Exercise prompt: Copy each line of the listing below where the word "ของหน" turns up.

Supplied material:
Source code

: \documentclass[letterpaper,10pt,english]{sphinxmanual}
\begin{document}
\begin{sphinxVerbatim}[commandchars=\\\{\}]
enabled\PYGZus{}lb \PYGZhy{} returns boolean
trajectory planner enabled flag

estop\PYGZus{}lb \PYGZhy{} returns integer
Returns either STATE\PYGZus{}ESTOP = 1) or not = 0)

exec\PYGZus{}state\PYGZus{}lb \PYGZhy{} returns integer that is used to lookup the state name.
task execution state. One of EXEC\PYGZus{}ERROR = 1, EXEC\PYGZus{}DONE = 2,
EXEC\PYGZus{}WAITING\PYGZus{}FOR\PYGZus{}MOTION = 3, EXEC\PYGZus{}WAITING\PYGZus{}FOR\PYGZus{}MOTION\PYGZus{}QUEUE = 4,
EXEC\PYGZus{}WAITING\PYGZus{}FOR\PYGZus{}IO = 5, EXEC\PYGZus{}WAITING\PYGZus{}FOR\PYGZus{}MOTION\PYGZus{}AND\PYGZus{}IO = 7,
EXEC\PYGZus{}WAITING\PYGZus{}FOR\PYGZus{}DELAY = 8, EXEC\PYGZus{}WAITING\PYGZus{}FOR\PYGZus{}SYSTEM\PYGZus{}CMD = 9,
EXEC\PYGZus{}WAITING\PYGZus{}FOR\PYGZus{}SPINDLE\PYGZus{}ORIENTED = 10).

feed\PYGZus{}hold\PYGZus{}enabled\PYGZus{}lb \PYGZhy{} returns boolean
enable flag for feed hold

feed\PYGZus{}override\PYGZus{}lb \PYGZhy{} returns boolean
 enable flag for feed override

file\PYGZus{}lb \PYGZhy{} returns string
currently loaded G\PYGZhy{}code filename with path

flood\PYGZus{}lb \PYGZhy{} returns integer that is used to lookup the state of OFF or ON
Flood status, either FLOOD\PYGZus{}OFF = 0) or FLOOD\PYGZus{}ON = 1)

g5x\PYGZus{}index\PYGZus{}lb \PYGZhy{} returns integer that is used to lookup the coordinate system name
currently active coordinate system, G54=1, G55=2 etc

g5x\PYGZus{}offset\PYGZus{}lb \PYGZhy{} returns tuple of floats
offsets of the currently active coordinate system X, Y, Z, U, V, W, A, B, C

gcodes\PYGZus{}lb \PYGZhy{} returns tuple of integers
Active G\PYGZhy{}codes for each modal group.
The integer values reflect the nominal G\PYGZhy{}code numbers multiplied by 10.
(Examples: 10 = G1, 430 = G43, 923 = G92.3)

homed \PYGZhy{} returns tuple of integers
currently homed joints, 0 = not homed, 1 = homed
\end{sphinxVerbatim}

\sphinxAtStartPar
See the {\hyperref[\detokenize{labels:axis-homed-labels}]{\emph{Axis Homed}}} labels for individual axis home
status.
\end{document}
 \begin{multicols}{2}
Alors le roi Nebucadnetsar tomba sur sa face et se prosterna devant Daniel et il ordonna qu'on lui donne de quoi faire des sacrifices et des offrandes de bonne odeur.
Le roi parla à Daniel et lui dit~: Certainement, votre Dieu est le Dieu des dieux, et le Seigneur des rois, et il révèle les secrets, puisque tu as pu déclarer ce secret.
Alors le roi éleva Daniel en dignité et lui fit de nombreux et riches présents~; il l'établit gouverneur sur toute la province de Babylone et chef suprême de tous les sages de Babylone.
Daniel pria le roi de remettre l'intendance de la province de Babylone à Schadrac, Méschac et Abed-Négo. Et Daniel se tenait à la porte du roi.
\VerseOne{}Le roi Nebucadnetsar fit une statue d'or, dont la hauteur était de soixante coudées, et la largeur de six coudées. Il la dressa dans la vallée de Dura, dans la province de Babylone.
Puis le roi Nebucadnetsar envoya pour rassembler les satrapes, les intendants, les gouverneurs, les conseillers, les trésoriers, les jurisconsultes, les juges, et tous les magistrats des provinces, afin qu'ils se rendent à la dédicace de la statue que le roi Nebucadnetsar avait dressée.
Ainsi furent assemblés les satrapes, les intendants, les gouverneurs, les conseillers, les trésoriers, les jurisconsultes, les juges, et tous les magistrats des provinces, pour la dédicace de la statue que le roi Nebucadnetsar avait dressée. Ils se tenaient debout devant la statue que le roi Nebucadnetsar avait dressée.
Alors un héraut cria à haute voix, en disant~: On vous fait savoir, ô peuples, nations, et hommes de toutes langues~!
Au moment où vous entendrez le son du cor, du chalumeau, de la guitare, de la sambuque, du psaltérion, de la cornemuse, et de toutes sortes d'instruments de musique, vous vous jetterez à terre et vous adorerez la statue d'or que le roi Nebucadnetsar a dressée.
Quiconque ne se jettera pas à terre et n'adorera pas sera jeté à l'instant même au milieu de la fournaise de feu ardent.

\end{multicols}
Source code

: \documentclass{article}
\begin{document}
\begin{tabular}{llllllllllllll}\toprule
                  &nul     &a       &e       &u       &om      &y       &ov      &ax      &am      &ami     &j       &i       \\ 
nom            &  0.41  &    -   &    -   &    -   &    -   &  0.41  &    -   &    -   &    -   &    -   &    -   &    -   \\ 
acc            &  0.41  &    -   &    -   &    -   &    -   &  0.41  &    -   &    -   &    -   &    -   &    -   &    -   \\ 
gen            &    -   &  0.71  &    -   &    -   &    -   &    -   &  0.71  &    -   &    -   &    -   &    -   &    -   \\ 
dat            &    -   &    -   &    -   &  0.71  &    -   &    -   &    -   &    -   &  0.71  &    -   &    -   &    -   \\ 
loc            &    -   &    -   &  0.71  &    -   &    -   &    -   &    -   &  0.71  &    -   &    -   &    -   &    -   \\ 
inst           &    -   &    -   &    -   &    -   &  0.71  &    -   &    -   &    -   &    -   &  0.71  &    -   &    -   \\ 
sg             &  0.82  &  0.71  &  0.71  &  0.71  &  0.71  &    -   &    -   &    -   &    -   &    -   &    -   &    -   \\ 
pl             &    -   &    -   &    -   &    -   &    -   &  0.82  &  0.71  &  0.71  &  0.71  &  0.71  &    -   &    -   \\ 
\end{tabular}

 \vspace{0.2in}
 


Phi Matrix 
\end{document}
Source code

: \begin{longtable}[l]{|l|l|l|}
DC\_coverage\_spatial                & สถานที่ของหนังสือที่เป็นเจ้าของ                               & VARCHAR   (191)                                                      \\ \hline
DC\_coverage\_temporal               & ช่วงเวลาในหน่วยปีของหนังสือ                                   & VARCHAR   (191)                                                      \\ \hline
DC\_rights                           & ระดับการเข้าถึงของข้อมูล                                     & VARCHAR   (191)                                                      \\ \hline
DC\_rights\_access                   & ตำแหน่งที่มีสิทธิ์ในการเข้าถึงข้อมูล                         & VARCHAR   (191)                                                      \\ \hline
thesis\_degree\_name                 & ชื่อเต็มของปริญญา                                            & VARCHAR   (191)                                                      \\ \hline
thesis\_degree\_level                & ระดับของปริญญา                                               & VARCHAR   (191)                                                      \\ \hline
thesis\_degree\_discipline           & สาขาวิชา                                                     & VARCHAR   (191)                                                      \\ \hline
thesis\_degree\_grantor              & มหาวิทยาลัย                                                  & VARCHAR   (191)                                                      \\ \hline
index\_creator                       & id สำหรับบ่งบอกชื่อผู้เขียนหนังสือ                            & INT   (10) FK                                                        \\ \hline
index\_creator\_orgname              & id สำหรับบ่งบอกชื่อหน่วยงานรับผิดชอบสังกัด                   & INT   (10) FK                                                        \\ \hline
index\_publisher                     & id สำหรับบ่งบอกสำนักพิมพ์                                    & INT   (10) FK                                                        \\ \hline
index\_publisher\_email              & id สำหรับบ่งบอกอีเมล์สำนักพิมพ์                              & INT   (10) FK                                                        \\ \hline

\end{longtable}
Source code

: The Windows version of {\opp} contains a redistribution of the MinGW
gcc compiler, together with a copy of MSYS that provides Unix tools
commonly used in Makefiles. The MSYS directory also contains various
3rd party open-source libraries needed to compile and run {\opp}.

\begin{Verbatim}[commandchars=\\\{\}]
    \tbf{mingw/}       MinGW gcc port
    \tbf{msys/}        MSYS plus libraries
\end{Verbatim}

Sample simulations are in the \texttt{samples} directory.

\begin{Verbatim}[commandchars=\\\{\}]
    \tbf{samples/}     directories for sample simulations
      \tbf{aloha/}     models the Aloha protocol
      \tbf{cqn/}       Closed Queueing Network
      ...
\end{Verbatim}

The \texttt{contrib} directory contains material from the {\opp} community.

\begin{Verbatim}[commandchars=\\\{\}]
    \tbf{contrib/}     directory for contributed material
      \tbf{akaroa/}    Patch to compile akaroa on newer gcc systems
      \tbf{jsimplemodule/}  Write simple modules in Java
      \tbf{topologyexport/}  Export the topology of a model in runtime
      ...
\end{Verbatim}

Answer section:
DC\_coverage\_spatial                & สถานที่ของหนังสือที่เป็นเจ้าของ                               & VARCHAR   (191)                                                      \\ \hline
DC\_coverage\_temporal               & ช่วงเวลาในหน่วยปีของหนังสือ                                   & VARCHAR   (191)                                                      \\ \hline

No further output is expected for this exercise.